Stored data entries
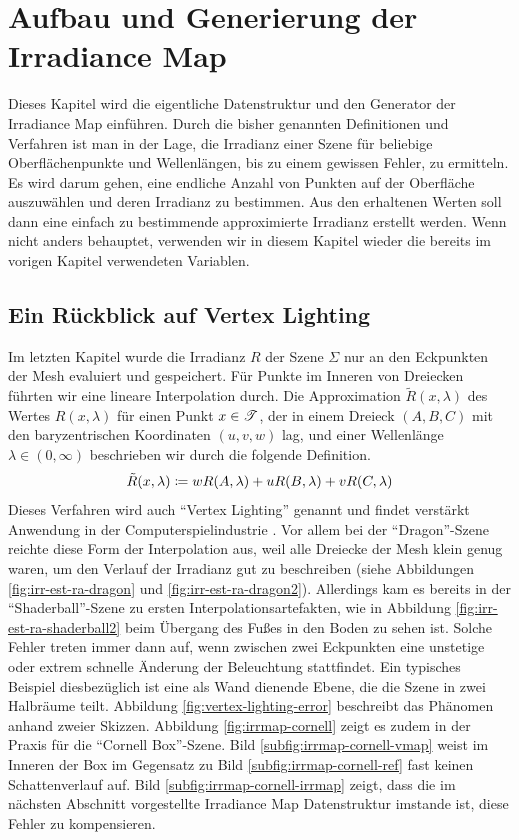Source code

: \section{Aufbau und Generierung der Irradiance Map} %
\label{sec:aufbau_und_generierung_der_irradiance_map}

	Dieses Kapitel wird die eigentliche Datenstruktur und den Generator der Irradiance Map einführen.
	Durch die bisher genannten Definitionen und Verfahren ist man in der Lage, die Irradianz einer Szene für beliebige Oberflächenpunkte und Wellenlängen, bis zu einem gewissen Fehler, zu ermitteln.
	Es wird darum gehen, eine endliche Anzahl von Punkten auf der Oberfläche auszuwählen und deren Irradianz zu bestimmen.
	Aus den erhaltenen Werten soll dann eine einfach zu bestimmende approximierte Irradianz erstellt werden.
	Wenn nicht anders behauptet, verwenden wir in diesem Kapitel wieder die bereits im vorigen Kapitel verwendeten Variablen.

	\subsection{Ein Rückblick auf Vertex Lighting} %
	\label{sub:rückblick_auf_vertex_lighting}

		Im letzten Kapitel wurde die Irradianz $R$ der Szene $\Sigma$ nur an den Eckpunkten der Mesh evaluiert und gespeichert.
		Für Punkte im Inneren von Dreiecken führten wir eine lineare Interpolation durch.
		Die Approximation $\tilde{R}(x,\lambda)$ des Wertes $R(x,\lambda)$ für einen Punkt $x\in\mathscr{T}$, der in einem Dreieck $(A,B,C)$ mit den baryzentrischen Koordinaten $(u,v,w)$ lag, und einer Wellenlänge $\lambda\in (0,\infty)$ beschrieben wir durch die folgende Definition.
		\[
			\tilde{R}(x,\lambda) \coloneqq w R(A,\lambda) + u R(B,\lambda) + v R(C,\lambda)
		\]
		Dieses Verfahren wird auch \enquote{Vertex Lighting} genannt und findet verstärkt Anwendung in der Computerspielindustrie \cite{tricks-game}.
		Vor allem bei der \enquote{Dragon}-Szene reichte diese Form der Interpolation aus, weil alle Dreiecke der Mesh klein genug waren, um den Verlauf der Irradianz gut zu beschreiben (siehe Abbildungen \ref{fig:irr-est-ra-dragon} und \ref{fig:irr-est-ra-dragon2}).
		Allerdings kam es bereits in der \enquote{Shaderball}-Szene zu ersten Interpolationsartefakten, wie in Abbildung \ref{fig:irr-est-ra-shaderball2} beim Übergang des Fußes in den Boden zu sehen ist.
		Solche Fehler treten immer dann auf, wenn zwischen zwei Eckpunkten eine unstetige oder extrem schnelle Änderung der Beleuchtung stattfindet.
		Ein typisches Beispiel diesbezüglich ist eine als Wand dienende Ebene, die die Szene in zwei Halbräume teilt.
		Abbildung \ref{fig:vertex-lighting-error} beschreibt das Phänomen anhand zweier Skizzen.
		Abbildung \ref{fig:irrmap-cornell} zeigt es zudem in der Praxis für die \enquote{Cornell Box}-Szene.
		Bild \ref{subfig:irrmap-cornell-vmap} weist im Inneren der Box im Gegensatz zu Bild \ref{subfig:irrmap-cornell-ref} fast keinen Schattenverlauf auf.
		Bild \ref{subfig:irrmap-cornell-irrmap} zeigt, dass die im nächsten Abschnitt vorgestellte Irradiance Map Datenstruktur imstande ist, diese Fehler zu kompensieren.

* _Work instructions_
Every record above needs to be repeated exactly; pictures are to be left out.

* _Task result_
Source code

: \section{Aufbau und Generierung der Irradiance Map} %
\label{sec:aufbau_und_generierung_der_irradiance_map}

	Dieses Kapitel wird die eigentliche Datenstruktur und den Generator der Irradiance Map einführen.
	Durch die bisher genannten Definitionen und Verfahren ist man in der Lage, die Irradianz einer Szene für beliebige Oberflächenpunkte und Wellenlängen, bis zu einem gewissen Fehler, zu ermitteln.
	Es wird darum gehen, eine endliche Anzahl von Punkten auf der Oberfläche auszuwählen und deren Irradianz zu bestimmen.
	Aus den erhaltenen Werten soll dann eine einfach zu bestimmende approximierte Irradianz erstellt werden.
	Wenn nicht anders behauptet, verwenden wir in diesem Kapitel wieder die bereits im vorigen Kapitel verwendeten Variablen.

	\subsection{Ein Rückblick auf Vertex Lighting} %
	\label{sub:rückblick_auf_vertex_lighting}

		Im letzten Kapitel wurde die Irradianz $R$ der Szene $\Sigma$ nur an den Eckpunkten der Mesh evaluiert und gespeichert.
		Für Punkte im Inneren von Dreiecken führten wir eine lineare Interpolation durch.
		Die Approximation $\tilde{R}(x,\lambda)$ des Wertes $R(x,\lambda)$ für einen Punkt $x\in\mathscr{T}$, der in einem Dreieck $(A,B,C)$ mit den baryzentrischen Koordinaten $(u,v,w)$ lag, und einer Wellenlänge $\lambda\in (0,\infty)$ beschrieben wir durch die folgende Definition.
		\[
			\tilde{R}(x,\lambda) \coloneqq w R(A,\lambda) + u R(B,\lambda) + v R(C,\lambda)
		\]
		Dieses Verfahren wird auch \enquote{Vertex Lighting} genannt und findet verstärkt Anwendung in der Computerspielindustrie \cite{tricks-game}.
		Vor allem bei der \enquote{Dragon}-Szene reichte diese Form der Interpolation aus, weil alle Dreiecke der Mesh klein genug waren, um den Verlauf der Irradianz gut zu beschreiben (siehe Abbildungen \ref{fig:irr-est-ra-dragon} und \ref{fig:irr-est-ra-dragon2}).
		Allerdings kam es bereits in der \enquote{Shaderball}-Szene zu ersten Interpolationsartefakten, wie in Abbildung \ref{fig:irr-est-ra-shaderball2} beim Übergang des Fußes in den Boden zu sehen ist.
		Solche Fehler treten immer dann auf, wenn zwischen zwei Eckpunkten eine unstetige oder extrem schnelle Änderung der Beleuchtung stattfindet.
		Ein typisches Beispiel diesbezüglich ist eine als Wand dienende Ebene, die die Szene in zwei Halbräume teilt.
		Abbildung \ref{fig:vertex-lighting-error} beschreibt das Phänomen anhand zweier Skizzen.
		Abbildung \ref{fig:irrmap-cornell} zeigt es zudem in der Praxis für die \enquote{Cornell Box}-Szene.
		Bild \ref{subfig:irrmap-cornell-vmap} weist im Inneren der Box im Gegensatz zu Bild \ref{subfig:irrmap-cornell-ref} fast keinen Schattenverlauf auf.
		Bild \ref{subfig:irrmap-cornell-irrmap} zeigt, dass die im nächsten Abschnitt vorgestellte Irradiance Map Datenstruktur imstande ist, diese Fehler zu kompensieren.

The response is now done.